Was heißt das konkret für Ihr Unternehmen?
Kein Unternehmen kann vier Wochen Vollzeit-Piscine für seine Mitarbeitenden organisieren. Aber die Frage “Wo gibt es bei uns strukturelle Lernblockaden, die wir durch Design lösen könnten?” ist für jedes Unternehmen sinnvoll — und meist ungestellt.
In meiner Beratungsarbeit frage ich regelmäßig:
Gibt es in Ihren Teams eine echte Möglichkeit, Unwissenheit zuzugeben – ohne Reputationsverlust? Wenn nein, welche Strukturen erzeugen diesen Druck, und wie lassen sie sich verändern?
Wie organisiert Ihr Unternehmen Wissenstransfer? Passiert er zufällig in Kaffeegesprächen, oder gibt es bewusst gestaltete Formate, in denen Erfahrene und Lernende miteinander arbeiten?
Welche Ihrer Weiterbildungsmaßnahmen sind an echte Problemstellungen gekoppelt – und welche sind Frontalformate ohne direkten Problemdruck?

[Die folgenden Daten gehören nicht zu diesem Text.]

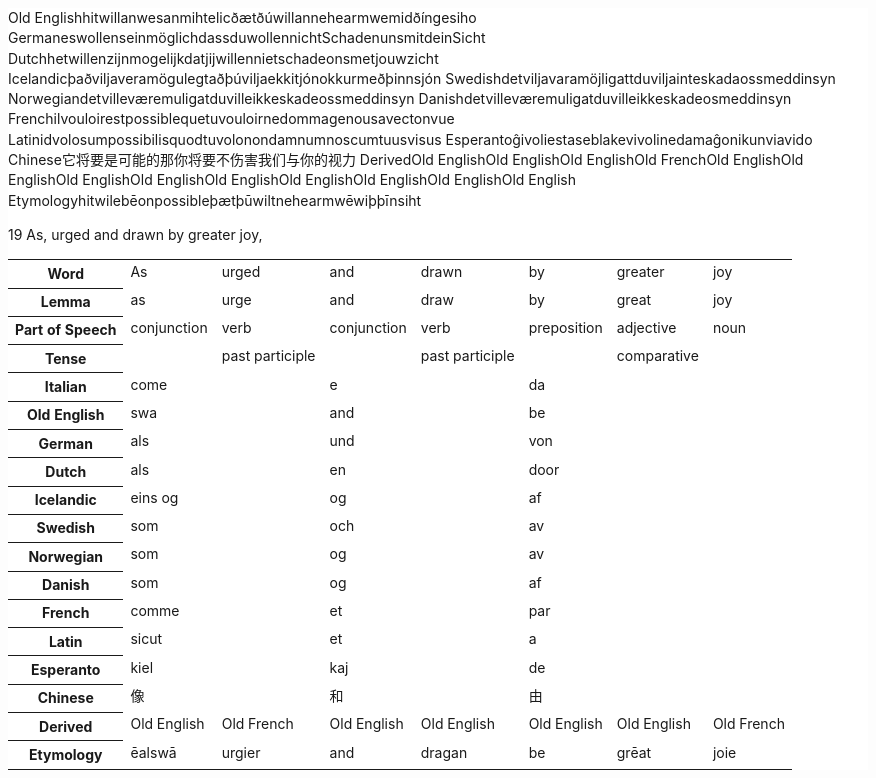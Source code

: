 <tr><th>Old English</th><td>hit</td><td>willan</td><td>wesan</td><td>mihtelic</td><td>ðæt</td><td>ðú</td><td>willan</td><td>ne</td><td>hearm</td><td>we</td><td>mid</td><td>ðín</td><td>gesiho</td></tr>
<tr><th>German</th><td>es</td><td>wollen</td><td>sein</td><td>möglich</td><td>dass</td><td>du</td><td>wollen</td><td>nicht</td><td>Schaden</td><td>uns</td><td>mit</td><td>dein</td><td>Sicht</td></tr>
<tr><th>Dutch</th><td>het</td><td>willen</td><td>zijn</td><td>mogelijk</td><td>dat</td><td>jij</td><td>willen</td><td>niet</td><td>schade</td><td>ons</td><td>met</td><td>jouw</td><td>zicht</td></tr>
<tr><th>Icelandic</th><td>það</td><td>vilja</td><td>vera</td><td>mögulegt</td><td>að</td><td>þú</td><td>vilja</td><td>ekki</td><td>tjón</td><td>okkur</td><td>með</td><td>þinn</td><td>sjón</td></tr>
<tr><th>Swedish</th><td>det</td><td>vilja</td><td>vara</td><td>möjlig</td><td>att</td><td>du</td><td>vilja</td><td>inte</td><td>skada</td><td>oss</td><td>med</td><td>din</td><td>syn</td></tr>
<tr><th>Norwegian</th><td>det</td><td>ville</td><td>være</td><td>mulig</td><td>at</td><td>du</td><td>ville</td><td>ikke</td><td>skade</td><td>oss</td><td>med</td><td>din</td><td>syn</td></tr>
<tr><th>Danish</th><td>det</td><td>ville</td><td>være</td><td>mulig</td><td>at</td><td>du</td><td>ville</td><td>ikke</td><td>skade</td><td>os</td><td>med</td><td>din</td><td>syn</td></tr>
<tr><th>French</th><td>il</td><td>vouloir</td><td>est</td><td>possible</td><td>que</td><td>tu</td><td>vouloir</td><td>ne</td><td>dommage</td><td>nous</td><td>avec</td><td>ton</td><td>vue</td></tr>
<tr><th>Latin</th><td>id</td><td>volo</td><td>sum</td><td>possibilis</td><td>quod</td><td>tu</td><td>volo</td><td>non</td><td>damnum</td><td>nos</td><td>cum</td><td>tuus</td><td>visus</td></tr>
<tr><th>Esperanto</th><td>ĝi</td><td>voli</td><td>estas</td><td>ebla</td><td>ke</td><td>vi</td><td>voli</td><td>ne</td><td>damaĝo</td><td>ni</td><td>kun</td><td>via</td><td>vido</td></tr>
<tr><th>Chinese</th><td>它</td><td>将要</td><td>是</td><td>可能的</td><td>那</td><td>你</td><td>将要</td><td>不</td><td>伤害</td><td>我们</td><td>与</td><td>你的</td><td>视力</td></tr>
<tr><th>Derived</th><td>Old English</td><td>Old English</td><td>Old English</td><td>Old French</td><td>Old English</td><td>Old English</td><td>Old English</td><td>Old English</td><td>Old English</td><td>Old English</td><td>Old English</td><td>Old English</td><td>Old English</td></tr>
<tr><th>Etymology</th><td>hit</td><td>wile</td><td>bēon</td><td>possible</td><td>þæt</td><td>þū</td><td>wilt</td><td>ne</td><td>hearm</td><td>wē</td><td>wiþ</td><td>þīn</td><td>siht</td></tr>
</table>

19 As, urged and drawn by greater joy,

<table>
<tr><th>Word</th><td>As</td><td>urged</td><td>and</td><td>drawn</td><td>by</td><td>greater</td><td>joy</td></tr>
<tr><th>Lemma</th><td>as</td><td>urge</td><td>and</td><td>draw</td><td>by</td><td>great</td><td>joy</td></tr>
<tr><th>Part of Speech</th><td>conjunction</td><td>verb</td><td>conjunction</td><td>verb</td><td>preposition</td><td>adjective</td><td>noun</td></tr>
<tr><th>Tense</th><td></td><td>past participle</td><td></td><td>past participle</td><td></td><td>comparative</td><td></td></tr>
<tr><th>Italian</th><td>come</td><td></td><td>e</td><td></td><td>da</td><td></td><td></td></tr>
<tr><th>Old English</th><td>swa</td><td></td><td>and</td><td></td><td>be</td><td></td><td></td></tr>
<tr><th>German</th><td>als</td><td></td><td>und</td><td></td><td>von</td><td></td><td></td></tr>
<tr><th>Dutch</th><td>als</td><td></td><td>en</td><td></td><td>door</td><td></td><td></td></tr>
<tr><th>Icelandic</th><td>eins og</td><td></td><td>og</td><td></td><td>af</td><td></td><td></td></tr>
<tr><th>Swedish</th><td>som</td><td></td><td>och</td><td></td><td>av</td><td></td><td></td></tr>
<tr><th>Norwegian</th><td>som</td><td></td><td>og</td><td></td><td>av</td><td></td><td></td></tr>
<tr><th>Danish</th><td>som</td><td></td><td>og</td><td></td><td>af</td><td></td><td></td></tr>
<tr><th>French</th><td>comme</td><td></td><td>et</td><td></td><td>par</td><td></td><td></td></tr>
<tr><th>Latin</th><td>sicut</td><td></td><td>et</td><td></td><td>a</td><td></td><td></td></tr>
<tr><th>Esperanto</th><td>kiel</td><td></td><td>kaj</td><td></td><td>de</td><td></td><td></td></tr>
<tr><th>Chinese</th><td>像</td><td></td><td>和</td><td></td><td>由</td><td></td><td></td></tr>
<tr><th>Derived</th><td>Old English</td><td>Old French</td><td>Old English</td><td>Old English</td><td>Old English</td><td>Old English</td><td>Old French</td></tr>
<tr><th>Etymology</th><td>ēalswā</td><td>urgier</td><td>and</td><td>dragan</td><td>be</td><td>grēat</td><td>joie</td></tr>
</table>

Werden Führungskräfte in Ihrer Organisation in Peer-Settings entwickelt – oder primär durch externe Einzelcoachings, Seminare, Führungskräftetagungen?
Das sind keine rhetorischen Fragen. Sie führen zu sehr konkreten Gestaltungsentscheidungen: Wie Projekte aufgesetzt werden, wie Teams zusammengesetzt werden, welche Formate für Retrospektiven und Reviews gewählt werden, wie Fehlerkultur strukturell verankert wird.
Diese Fragen führen zu sehr konkreten Gestaltungsentscheidungen. Wer damit arbeiten möchte, kann mich gerne direkt ansprechen. Das ist der Kern von dem, was ich in der Teamentwicklung und Organisationsentwicklung tue.
Ein Modell, das bereits funktioniert
Die Piscine ist kein theoretisches Konstrukt. Die 42 hat über 50 Campuses in mehr als 30 Ländern weltweit und tausende Absolventen, die in Tech-Unternehmen arbeiten. Sie bringen diese Kultur mit.
Was hier passiert, ist relevant — nicht irgendwann, sondern jetzt. Organisationen, die Selbstorganisation, psychologische Sicherheit und Peer-Learning ernsthaft in ihr Org-Design integrieren, werden weniger auf externe Trainings angewiesen sein und schneller lernen als ihre Wettbewerber. Die Entscheider von morgen bringen dank Programmen wie der 42 genau diese Erwartung mit.
Die Piscine zeigt, wie Struktur und Freiheit sich nicht ausschließen — und wie psychologische Sicherheit entsteht, wenn man sie nicht predigt, sondern baut.
Gelernte Hilflosigkeit ist mächtig. Aber sie ist nicht unveränderbar. Man braucht nur einen neuen Kontext. Die Piscine ist ein solcher Kontext. Arbeiten wir daran, dass es noch viele mehr werden.